The $1495 Workout Mirror: What to Know Before Buying

The $1495 Workout Mirror: What to Know Before Buying


– I’m Ingrid Skjong, and today we are taking a look at Mirror. (upbeat music) Even if you don’t follow fitness, you’ve probably come
across this high design, high-tech piece of equipment
in your social media feeds, or on ads seemingly everywhere. But what exactly is it? Mirror is a smart mirror
that streams both on-demand and live fitness classes
from a companion app so you can workout at home. That might not sound so novel, but Mirror puts its
instructor front and center, along with your own reflection. Kind of like taking a
private class every time. Workouts include cardio,
yoga, bar, boxing, Pilates, strength and stretching
in levels one beginner, to four advanced. There are more than 70 live classes a week and a hefty collection
of on-demand options. Why is it so popular? If there’s one thing the fitness
world loves it’s a trend, and Mirror is one of several
brands, hello Peloton, that has capitalized on two. The increasing popularity
of connected fitness and the rise of boutique fitness studios. Mirror already has a competitor in fact, called the Echelon Reflect,
which we’re also testing. Connected fitness refers to
streamed on-demand workouts done at home that allow for everything a brick and mortar studio offers. Like the ability to follow
a favorite instructor, or a live group workouts
that foster a community feel, minus all travel and
scheduling constraints. And boutique fitness studios are giving traditional
gyms a run for their money.

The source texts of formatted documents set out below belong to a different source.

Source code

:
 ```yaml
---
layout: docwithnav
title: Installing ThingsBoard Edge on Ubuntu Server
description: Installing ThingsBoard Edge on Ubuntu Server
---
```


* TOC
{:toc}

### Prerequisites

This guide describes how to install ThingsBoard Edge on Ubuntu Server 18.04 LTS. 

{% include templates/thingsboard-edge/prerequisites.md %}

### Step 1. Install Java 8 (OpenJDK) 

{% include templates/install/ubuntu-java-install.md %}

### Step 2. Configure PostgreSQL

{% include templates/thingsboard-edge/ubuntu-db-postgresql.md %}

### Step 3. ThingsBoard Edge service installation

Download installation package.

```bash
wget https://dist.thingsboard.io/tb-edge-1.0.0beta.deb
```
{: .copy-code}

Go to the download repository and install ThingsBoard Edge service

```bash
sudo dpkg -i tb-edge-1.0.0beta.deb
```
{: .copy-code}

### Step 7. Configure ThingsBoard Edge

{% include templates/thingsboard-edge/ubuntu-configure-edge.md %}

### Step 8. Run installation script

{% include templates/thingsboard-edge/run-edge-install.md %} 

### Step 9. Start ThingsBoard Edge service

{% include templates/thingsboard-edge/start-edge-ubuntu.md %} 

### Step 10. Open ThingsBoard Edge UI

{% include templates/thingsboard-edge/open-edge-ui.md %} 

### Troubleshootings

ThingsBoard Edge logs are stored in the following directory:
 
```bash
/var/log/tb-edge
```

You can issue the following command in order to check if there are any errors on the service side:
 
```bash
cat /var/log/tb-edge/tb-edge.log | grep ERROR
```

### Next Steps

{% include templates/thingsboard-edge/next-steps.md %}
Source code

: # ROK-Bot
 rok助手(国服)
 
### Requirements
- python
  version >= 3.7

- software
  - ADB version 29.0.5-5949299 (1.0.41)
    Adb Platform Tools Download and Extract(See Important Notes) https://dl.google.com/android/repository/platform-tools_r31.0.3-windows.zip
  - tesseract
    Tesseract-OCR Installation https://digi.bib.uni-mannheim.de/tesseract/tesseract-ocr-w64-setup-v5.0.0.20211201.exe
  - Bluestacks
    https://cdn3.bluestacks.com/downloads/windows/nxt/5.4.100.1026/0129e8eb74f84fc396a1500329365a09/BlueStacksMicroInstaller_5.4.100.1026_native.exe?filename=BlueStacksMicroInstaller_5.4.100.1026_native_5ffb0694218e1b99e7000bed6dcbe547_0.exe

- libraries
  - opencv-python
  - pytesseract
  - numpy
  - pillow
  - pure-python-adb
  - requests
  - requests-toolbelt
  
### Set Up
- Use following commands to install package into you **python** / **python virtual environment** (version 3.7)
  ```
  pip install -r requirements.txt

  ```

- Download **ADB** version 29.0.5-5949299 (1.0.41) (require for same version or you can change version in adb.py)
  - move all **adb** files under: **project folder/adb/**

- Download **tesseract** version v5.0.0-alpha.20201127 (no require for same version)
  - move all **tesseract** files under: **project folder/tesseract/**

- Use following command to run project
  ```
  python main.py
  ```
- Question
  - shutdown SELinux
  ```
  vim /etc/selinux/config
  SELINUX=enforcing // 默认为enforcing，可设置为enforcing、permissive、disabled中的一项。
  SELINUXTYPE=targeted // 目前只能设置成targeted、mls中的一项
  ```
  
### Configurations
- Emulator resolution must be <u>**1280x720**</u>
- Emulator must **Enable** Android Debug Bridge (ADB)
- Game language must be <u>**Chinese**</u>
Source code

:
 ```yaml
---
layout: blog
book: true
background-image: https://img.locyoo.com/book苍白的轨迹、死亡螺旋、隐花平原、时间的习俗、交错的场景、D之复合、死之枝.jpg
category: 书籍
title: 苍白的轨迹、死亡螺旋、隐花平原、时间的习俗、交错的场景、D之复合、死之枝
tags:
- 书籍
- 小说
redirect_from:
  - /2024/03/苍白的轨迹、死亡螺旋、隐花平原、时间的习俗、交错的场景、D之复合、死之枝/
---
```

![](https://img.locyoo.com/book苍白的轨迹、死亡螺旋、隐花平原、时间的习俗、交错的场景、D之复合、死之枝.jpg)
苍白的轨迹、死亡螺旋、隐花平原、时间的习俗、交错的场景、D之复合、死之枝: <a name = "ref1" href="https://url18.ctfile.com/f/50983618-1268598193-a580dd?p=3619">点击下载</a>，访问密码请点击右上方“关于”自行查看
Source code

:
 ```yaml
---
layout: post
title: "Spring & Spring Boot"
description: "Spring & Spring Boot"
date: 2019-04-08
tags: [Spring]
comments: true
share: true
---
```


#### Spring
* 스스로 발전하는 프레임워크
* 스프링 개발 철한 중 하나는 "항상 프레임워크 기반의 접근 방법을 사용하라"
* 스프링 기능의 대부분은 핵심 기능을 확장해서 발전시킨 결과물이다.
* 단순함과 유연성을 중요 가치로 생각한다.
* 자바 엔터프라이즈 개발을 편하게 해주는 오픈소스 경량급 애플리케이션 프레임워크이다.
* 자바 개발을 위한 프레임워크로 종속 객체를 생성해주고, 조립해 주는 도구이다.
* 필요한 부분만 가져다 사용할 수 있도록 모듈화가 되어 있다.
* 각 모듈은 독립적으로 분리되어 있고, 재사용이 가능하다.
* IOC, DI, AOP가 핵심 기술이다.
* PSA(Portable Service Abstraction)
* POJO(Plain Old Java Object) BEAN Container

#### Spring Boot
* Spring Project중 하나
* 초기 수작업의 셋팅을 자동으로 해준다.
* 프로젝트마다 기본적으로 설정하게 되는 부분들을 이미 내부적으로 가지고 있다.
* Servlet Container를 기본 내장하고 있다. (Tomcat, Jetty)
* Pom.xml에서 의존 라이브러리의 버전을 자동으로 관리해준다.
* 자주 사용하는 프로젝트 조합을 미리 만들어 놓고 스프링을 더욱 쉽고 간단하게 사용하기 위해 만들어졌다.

Boutique studios like
Orangetheory, Barry’s Bootcamp, and barre3 took 40% of fitness industry market share in 2017. And from 2013 to 2017, the number of people holding memberships to boutique studios rose by 121%. So what is it exactly like to use Mirror? The Mirror app is your home base where you can browse workout
types and choose a class. You’ll see what equipment you’ll need, what exercises you’ll do, what order you’ll do them
in, and for how long. You can also read instructor bios so you know exactly who
you’re dealing with. During a workout your
instructor is right there with your own reflection, which can take a beat
or two to get used to. Mirror has its own music stations and also supports Spotify Premium. You can adjust the volume of the music and the volume of the
instructor independently depending on who you
want to hear more from. And as you workout the screen
displays a countdown clock, calories burned, and if the Bluetooth heart
rate monitor is connected, real-time heart rate data. It also shows the names of
other people taking the class, whether the workout is live or on-demand. Instructors have access to
your profile, heart rate data, and class milestones,
and they give shout outs, so if you’re in a live
class you might get one. At the end of it all you get the chance to take
a congratulatory selfie. (camera snaps) One-on-one personal training via a camera at the top of the Mirror, will debut later this year. A lens cap is provided so
you can close off that window into your world at will. Mirror is attractive,
it operates seamlessly, has solid programming,
and is pretty fun to use. It’s not however cheap, you’ll pay $1495 for the Mirror, which
includes resistance bands, a heart rate monitor, and
a screen cleaning kit. $250 for setup and delivery, and $39 a month for the
subscription. That comes to $2213. (cash register chimes) So you’re looking at nearly
$200 a month for the first year, compare that to roughly $52, which is the national average cost of a monthly gym membership,
and it’s an investment. But as we all know, sometimes you can’t or don’t want to leave home to workout, and group classes or one-on-one training can be incredibly motivating. So we can see why owning a Mirror or some other piece of
connected fitness equipment, may be worthwhile. But whether it makes sense for you depends on your particular
situation and goals. We’re just getting started here, so stay tuned for wirecutter’s
full review of Mirror, coming soon. Me? Oh my god he’s hamming it up he’s like (laughs) Stop making direct eye contact while you’re going spread eagle. (laughs)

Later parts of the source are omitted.